● Goal of the exercise:
Give again every line from the one with "the server website." through the last line of the data, exactly, and leave out the lines before it.

BEGIN Data shown

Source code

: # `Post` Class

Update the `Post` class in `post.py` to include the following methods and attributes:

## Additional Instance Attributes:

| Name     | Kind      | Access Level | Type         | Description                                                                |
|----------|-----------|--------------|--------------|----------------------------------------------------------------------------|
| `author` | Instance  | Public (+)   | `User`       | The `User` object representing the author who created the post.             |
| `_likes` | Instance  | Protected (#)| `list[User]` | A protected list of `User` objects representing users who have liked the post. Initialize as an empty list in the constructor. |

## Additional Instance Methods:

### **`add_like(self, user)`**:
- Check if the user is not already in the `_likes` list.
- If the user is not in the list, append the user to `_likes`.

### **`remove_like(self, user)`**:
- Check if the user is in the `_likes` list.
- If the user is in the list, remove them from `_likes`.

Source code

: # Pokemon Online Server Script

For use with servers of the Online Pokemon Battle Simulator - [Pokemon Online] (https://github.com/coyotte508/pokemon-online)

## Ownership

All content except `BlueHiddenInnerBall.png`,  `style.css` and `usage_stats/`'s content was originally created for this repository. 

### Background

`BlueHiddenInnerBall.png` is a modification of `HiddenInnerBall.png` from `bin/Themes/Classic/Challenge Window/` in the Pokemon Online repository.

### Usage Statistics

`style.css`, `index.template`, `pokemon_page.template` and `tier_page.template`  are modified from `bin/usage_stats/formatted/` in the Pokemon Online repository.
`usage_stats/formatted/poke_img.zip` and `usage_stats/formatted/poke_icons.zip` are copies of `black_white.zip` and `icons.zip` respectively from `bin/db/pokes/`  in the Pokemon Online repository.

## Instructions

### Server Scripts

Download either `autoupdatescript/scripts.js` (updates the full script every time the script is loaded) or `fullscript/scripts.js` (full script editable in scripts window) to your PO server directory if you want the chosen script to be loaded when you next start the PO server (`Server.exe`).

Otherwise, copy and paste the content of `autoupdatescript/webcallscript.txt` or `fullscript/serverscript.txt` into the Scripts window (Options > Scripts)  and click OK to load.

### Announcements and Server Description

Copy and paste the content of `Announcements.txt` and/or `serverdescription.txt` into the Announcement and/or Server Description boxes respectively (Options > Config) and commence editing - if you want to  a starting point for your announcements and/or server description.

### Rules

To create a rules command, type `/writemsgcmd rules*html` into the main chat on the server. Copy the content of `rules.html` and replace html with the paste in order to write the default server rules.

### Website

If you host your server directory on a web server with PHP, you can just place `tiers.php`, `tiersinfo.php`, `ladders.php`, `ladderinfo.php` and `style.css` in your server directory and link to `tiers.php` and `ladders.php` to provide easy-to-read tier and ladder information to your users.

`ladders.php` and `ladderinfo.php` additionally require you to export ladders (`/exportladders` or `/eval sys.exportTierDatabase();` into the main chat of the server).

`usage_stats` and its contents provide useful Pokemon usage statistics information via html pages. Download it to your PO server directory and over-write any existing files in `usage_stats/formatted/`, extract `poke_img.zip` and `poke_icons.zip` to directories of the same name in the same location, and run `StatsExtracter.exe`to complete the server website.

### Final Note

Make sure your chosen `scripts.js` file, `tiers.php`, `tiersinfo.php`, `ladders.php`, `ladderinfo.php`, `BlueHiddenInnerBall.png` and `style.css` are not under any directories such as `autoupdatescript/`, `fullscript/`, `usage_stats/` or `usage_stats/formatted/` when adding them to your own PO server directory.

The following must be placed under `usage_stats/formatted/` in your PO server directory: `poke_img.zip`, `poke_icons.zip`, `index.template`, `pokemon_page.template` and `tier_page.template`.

END Data shown

● Answer section:
`usage_stats` and its contents provide useful Pokemon usage statistics information via html pages. Download it to your PO server directory and over-write any existing files in `usage_stats/formatted/`, extract `poke_img.zip` and `poke_icons.zip` to directories of the same name in the same location, and run `StatsExtracter.exe`to complete the server website.

### Final Note

Make sure your chosen `scripts.js` file, `tiers.php`, `tiersinfo.php`, `ladders.php`, `ladderinfo.php`, `BlueHiddenInnerBall.png` and `style.css` are not under any directories such as `autoupdatescript/`, `fullscript/`, `usage_stats/` or `usage_stats/formatted/` when adding them to your own PO server directory.

The following must be placed under `usage_stats/formatted/` in your PO server directory: `poke_img.zip`, `poke_icons.zip`, `index.template`, `pokemon_page.template` and `tier_page.template`.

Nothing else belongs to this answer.